15 August: The Assassination that Divided Bangladesh Again

Swadesh Roy

A Day of Mourning—But Not for All

Bangabandhu Sheikh Mujibur Rahman was assassinated on 15 August 1975. For those who are Bengali, this is a day of mourning. Yet not all Bangladeshis share that belief, because not everyone identifies with nationalism rooted in Bengali culture, or even with a nation-state grounded in it. To Bangabandhu’s surviving family and relatives, the day marks a brutal killing and grief. But for those who truly believe in a culture-based Bengali nationalism, 15 August is more than a murder and a day of mourning; through that assassination, Bangladesh lost the fundamental character of its state and its constitution.

This revealed that a segment of Bangladesh’s people never accepted a nation-state based on Bengali culture. The Bangladesh that emerged from the 1971 Liberation War—a culture-based nation-state—was synonymous with Bangabandhu. With his killing, Bangladesh’s constitution was altered, and the very concept of a culture-grounded nation-state was excised from the state’s basic law.

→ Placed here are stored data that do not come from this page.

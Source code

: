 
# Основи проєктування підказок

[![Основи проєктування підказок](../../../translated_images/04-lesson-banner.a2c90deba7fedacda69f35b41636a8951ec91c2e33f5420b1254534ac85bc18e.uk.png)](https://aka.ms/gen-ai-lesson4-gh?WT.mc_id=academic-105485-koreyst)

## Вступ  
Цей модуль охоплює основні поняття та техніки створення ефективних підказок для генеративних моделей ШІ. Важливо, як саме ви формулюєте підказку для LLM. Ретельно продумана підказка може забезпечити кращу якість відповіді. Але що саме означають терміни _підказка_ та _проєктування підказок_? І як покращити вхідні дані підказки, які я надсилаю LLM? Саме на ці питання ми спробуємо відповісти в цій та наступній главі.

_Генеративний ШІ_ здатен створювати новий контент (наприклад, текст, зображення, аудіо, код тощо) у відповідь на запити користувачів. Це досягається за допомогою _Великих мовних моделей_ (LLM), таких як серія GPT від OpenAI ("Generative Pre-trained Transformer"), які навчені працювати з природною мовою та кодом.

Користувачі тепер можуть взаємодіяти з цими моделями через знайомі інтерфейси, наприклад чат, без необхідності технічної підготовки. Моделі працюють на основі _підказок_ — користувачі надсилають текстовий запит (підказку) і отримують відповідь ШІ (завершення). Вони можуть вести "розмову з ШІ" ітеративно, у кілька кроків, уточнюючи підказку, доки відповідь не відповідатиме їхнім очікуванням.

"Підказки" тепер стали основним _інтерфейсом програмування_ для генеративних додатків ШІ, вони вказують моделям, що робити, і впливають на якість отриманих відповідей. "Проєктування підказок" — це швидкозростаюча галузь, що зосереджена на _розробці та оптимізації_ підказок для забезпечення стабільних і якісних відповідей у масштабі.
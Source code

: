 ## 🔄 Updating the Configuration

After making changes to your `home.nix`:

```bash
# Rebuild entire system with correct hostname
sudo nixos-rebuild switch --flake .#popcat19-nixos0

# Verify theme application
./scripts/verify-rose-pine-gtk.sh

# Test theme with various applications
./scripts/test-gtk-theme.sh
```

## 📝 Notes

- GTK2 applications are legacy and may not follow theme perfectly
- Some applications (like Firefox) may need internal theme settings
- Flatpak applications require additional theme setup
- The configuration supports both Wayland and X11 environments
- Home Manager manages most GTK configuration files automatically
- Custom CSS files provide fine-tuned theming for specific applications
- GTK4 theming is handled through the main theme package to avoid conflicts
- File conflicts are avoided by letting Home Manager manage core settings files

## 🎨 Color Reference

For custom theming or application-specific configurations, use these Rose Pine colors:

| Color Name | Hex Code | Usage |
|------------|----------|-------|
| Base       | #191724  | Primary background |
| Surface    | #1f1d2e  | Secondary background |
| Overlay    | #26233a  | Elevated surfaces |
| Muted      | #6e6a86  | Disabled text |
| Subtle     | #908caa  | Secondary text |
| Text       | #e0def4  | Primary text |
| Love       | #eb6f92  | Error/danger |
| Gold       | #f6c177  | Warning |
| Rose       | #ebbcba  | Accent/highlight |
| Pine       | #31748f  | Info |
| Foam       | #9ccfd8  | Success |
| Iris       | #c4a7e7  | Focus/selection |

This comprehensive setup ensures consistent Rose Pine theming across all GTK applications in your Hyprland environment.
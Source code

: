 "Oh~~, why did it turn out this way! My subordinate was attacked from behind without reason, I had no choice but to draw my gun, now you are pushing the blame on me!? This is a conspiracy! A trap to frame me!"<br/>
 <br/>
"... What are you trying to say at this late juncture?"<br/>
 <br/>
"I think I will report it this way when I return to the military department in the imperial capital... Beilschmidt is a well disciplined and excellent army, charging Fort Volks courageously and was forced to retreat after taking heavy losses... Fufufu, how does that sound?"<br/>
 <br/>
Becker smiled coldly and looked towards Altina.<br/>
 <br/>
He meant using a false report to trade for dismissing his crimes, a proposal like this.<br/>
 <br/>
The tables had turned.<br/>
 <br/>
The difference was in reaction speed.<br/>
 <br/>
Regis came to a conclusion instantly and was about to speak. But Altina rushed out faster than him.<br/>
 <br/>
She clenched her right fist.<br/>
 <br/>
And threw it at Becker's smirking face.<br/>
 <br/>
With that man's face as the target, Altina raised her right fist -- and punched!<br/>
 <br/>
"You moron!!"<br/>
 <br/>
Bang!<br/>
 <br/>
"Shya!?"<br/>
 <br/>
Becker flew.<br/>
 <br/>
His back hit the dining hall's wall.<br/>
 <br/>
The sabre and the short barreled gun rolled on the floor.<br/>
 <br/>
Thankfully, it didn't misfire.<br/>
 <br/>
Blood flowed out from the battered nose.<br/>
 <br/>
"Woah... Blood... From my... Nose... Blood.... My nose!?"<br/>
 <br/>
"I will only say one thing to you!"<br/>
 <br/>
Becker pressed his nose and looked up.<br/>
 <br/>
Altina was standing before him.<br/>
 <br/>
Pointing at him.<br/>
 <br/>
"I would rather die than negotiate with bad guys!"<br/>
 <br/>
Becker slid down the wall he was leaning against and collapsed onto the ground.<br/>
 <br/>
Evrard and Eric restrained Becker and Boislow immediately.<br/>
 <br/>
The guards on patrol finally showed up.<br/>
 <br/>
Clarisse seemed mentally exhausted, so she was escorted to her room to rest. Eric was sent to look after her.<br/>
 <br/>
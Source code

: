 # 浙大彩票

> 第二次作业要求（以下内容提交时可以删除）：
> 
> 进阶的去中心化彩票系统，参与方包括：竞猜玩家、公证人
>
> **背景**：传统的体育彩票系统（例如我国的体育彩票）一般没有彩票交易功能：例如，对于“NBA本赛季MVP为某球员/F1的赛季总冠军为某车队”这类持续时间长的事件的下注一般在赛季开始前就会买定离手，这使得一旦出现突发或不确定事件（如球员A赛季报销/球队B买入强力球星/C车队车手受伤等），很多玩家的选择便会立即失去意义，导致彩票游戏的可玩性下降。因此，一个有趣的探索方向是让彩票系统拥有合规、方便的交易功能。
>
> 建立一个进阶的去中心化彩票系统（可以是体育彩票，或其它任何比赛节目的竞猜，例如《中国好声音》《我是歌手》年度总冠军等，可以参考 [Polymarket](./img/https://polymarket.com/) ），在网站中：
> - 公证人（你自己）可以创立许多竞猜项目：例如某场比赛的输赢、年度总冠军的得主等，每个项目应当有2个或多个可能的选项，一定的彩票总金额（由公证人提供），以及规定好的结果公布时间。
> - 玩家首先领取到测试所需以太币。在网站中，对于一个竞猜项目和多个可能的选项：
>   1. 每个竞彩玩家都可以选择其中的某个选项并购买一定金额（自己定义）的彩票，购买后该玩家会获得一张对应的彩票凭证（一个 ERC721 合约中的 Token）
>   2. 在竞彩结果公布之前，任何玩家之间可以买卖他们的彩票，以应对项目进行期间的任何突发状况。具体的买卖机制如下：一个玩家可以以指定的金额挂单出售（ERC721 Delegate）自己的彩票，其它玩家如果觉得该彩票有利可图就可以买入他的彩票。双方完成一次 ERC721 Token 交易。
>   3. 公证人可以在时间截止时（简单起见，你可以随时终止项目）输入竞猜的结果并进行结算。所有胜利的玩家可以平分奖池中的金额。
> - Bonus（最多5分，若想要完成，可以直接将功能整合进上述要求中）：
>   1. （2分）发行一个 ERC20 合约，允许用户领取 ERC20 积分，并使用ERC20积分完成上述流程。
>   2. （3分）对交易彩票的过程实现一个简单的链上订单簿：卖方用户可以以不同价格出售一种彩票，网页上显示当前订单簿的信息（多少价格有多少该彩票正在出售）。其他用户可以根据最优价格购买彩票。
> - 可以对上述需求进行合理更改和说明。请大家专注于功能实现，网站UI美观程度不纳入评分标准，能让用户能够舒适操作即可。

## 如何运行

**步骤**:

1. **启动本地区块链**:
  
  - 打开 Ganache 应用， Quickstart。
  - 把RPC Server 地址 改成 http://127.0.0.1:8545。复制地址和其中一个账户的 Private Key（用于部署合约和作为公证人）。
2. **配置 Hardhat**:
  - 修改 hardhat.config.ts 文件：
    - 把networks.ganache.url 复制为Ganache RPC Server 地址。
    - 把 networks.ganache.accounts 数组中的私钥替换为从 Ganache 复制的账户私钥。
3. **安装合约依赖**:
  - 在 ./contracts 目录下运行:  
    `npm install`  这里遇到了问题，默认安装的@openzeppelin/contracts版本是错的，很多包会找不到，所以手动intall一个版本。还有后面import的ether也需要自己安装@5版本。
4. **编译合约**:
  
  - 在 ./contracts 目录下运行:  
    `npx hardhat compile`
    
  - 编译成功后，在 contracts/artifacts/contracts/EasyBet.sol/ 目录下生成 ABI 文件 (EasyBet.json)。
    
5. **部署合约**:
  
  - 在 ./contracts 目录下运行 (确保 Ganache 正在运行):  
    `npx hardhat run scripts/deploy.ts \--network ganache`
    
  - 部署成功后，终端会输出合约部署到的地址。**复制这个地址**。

Tajuddin Ahmad’s Stark Warning

It was not entirely unexpected that such an event would follow independence. On 16 December 1971—while surrender was sealed in Dhaka—another conversation unfolded in Kolkata. In Dhaka, the head of Pakistan’s Eastern Command, Niazi, surrendered to the Indian Eastern Command chief Jagjit Singh Aurora. Meanwhile, in Kolkata, Gaziul Haque—leader of the 1952 Language Movement and a civilian sector commander in the Liberation War—went to meet Bangladesh’s first prime minister, Tajuddin Ahmad, at his office.

 The two were friends. Gaziul Haque found Tajuddin somber. They spoke at length. One part of Tajuddin’s remarks was especially important: “Look, Gazi, in most countries where revolutions have taken place, the revolutionaries have not survived. As a student of history, you know this better than I do. Moreover, we were unable to unite the entire nation to carry out this revolution or achieve independence. So from today our countdown begins—to when we will be killed. Where a revolution has powerful adversaries, the revolutionaries do not survive.”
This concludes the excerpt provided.